**Directions for this task**
Looking at the material below, work out how many of its lines hold the string "like". Give that figure alone.

━━━ Records provided ━━━

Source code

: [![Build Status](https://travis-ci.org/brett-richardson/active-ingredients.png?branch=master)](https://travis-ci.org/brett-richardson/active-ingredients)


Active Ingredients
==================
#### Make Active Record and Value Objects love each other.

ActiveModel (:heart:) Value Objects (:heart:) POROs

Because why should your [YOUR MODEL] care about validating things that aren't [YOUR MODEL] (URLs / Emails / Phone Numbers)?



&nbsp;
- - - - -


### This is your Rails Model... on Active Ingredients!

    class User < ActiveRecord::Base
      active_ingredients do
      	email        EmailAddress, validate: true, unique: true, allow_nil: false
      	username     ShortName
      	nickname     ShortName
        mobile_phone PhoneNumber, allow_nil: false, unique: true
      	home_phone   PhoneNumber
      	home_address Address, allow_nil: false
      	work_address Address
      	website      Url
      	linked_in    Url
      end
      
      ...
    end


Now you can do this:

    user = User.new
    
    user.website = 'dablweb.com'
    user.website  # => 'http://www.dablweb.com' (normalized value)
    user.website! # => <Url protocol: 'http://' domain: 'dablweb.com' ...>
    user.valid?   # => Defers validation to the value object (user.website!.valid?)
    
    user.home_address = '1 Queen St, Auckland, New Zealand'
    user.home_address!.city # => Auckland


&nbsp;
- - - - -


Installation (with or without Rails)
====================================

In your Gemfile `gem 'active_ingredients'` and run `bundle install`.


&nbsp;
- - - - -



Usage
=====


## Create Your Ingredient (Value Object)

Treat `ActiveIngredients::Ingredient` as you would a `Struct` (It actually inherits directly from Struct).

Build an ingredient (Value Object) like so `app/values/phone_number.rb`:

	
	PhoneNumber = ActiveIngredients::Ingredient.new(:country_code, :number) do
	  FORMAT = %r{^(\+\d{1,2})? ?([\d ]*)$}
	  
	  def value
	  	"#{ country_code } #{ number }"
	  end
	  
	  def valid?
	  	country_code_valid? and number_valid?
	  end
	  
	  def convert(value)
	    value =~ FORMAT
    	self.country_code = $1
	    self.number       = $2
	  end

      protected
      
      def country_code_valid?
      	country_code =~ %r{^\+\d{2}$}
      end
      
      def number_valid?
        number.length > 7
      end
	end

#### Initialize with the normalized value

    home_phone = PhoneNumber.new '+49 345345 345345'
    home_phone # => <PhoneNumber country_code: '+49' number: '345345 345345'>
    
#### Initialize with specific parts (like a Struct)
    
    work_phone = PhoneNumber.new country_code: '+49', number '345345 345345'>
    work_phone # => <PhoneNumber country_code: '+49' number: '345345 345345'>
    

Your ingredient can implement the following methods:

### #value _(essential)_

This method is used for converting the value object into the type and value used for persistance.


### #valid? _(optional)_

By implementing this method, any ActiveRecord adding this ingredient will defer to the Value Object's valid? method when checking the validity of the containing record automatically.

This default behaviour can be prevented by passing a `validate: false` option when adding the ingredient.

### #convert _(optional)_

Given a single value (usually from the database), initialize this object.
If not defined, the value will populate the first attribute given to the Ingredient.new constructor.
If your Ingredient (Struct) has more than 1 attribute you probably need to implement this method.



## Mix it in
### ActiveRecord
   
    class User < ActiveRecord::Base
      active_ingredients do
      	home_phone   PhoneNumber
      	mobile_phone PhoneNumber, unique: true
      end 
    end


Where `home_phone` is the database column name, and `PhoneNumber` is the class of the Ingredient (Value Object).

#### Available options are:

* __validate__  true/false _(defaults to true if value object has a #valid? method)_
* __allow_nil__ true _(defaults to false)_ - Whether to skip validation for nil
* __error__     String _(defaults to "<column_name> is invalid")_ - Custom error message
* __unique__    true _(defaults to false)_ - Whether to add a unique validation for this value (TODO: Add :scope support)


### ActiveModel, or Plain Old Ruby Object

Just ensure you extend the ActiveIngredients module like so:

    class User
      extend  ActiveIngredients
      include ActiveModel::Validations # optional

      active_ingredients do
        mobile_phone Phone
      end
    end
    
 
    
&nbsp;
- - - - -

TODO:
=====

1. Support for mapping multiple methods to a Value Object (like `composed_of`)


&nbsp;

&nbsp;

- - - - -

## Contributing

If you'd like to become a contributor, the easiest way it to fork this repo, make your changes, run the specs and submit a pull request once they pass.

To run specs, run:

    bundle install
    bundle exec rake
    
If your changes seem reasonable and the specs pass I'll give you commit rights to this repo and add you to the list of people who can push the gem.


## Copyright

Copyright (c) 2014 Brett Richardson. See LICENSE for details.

━━━

**Reply to the exercise**
5